The plan was approved by the City Council for a one-year trial on March 4. By April 17, not a single bike share company had submitted a proposal to Kirkland.

According to a memorandum by the Department of Public Works, many companies had previously expressed interest in coming to Kirkland, however, responses from the organizations varied when contacted by the city.

Lime suggested a shorter pilot duration or a possible scooter-only system, arguing that Kirkland’s market would not be profitable without scooters. Uber’s company, Jump, and Lyft’s company, Motivate, were both interested in launching on the Eastside, yet this would not happen until much later in the year. Other scooter-only companies, such as Spin and Bird, do not have programs in this region presently.

“I think this micro-mobility is potentially a solution for us, and regardless of what we do with a pilot program, we should continue to craft policies around these vehicles,” said councilmember Tom Neir at the June 4. council meeting. “Whether or not we have a pilot, they are going to come to Kirkland.”

Gotcha is another rental app that offers electric bikes, electric scooters and ride sharing. The company reached out to the city and expressed interest in coming to Kirkland, however, it required more time to launch its business model.

The memorandum expressed that Gotcha would be a reasonable fit for the city because of the company’s hub-based system. Councilmembers and the general public have expressed concern regarding bike parking due to small sidewalk space, therefore bike “hubs” would be helpful to minimize random parking around the city.

Another standout quality of Gotcha is the temporary hold feature, which allows customers to briefly hold their reservation and park the bike in a “free floating” mode while completing a task or eating lunch. The bike hubs are only required when permanently ending the trip, as referenced in the memorandum.

Gotcha has invested in technologically advanced gadgets for each of its products. It is currently developing an attached screen on which users can see parking hub locations. Additionally, the company is working to create signal blinkers for scooters to improve safety for riders. There is a potential for GPS technology to be added to the equipment as well.

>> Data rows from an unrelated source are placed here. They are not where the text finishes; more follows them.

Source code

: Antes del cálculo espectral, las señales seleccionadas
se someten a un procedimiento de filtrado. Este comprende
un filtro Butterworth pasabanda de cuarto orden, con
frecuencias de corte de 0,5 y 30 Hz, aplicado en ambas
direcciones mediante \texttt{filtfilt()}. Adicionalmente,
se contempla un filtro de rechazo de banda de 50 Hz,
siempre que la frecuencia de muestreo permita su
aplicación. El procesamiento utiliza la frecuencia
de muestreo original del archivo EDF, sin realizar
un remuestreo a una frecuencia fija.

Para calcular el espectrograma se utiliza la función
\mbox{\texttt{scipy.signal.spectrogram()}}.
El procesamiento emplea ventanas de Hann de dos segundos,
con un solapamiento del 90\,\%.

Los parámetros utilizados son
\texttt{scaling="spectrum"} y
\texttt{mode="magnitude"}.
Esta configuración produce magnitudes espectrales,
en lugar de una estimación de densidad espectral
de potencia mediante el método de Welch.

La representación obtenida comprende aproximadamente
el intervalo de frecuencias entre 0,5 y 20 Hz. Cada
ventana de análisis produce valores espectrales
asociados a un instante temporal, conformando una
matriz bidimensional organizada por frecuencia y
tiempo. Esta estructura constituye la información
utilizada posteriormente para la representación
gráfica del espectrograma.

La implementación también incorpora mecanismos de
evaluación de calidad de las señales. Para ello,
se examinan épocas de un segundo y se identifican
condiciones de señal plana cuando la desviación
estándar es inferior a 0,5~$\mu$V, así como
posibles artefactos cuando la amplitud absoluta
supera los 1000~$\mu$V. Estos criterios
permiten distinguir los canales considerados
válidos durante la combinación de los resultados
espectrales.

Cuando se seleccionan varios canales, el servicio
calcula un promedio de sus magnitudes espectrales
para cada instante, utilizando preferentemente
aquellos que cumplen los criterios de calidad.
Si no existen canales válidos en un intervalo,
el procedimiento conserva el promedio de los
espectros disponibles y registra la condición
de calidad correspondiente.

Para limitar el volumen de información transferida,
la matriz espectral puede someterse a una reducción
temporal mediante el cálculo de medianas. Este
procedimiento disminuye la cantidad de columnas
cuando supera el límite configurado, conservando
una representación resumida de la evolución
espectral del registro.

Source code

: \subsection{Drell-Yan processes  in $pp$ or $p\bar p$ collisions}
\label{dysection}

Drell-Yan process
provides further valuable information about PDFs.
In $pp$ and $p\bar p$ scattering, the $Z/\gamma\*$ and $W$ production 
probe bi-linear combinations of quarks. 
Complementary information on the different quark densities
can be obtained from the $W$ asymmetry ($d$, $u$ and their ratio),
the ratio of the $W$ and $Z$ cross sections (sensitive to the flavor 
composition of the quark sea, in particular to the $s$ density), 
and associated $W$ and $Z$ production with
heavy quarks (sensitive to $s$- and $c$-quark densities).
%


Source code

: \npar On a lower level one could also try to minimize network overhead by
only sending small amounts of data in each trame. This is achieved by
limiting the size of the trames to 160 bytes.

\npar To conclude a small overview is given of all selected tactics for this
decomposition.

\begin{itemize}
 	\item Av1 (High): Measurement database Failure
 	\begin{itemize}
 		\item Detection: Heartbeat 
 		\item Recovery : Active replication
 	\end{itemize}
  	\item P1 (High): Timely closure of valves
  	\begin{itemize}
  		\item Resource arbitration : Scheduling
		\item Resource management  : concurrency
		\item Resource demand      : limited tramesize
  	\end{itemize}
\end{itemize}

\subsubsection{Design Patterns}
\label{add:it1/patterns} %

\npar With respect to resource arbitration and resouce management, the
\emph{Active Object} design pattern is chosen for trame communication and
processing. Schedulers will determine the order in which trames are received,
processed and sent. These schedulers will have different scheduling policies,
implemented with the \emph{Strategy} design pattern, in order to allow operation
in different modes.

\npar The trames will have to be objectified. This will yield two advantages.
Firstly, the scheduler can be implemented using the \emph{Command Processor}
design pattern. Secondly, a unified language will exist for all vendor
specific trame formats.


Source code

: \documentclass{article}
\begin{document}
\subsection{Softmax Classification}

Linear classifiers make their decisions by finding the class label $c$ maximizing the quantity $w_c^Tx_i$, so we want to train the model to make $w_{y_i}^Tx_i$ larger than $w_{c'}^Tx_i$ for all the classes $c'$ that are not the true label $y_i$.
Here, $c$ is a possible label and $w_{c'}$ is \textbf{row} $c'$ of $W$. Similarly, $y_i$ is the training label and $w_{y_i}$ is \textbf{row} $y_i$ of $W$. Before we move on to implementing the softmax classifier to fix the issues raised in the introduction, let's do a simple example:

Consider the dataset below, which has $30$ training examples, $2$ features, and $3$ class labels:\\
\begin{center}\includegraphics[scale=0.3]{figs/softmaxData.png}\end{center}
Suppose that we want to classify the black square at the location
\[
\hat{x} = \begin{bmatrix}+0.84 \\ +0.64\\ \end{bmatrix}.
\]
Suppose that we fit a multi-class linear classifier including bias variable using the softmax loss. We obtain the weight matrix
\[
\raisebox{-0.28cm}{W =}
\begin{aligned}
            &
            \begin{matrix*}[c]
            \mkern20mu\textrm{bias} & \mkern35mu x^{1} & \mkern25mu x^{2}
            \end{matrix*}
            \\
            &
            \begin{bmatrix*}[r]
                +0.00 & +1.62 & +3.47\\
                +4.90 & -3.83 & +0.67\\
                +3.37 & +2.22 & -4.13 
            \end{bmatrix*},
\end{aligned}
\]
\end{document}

The memorandum states that scooter-share programs are presently being used in more than 60 U.S. cities. According to a report from the National Association of City Transportation Officials, people took 84 million trips on shared mobility devices nationally in 2018 and 45 percent of those trips were on scooters.

Neil highlighted the importance of scooters to provide additional options for people to get around the city. He thinks scooters are primarily desired by the public.

“I view scooters as a way to work away from single-occupancy vehicles, but it is also a way to expand our ten-minute neighborhoods,” said Neir. “These scooters can get you a further distance.”

At present, council does not recommend the implementation of a scooter pilot program. They will be continuing conversations with Gotcha to evaluate the probability of incorporating hub-based parking.

“It’s hard for me to get past some of the safety aspects,” said councilmember Jon Pascal at the meeting.

He expressed concern about the safety of citizens if forced to ride scooters in the streets, especially when roads may be in poor condition.

Councilmember had previously used the ride sharing products in Spokane, where scooters are currently present. He explained the difficulty and danger of signaling while keeping both hands on the handles.

Next steps include continued research and waiting to see how the industry alters and changes before revisiting the issue.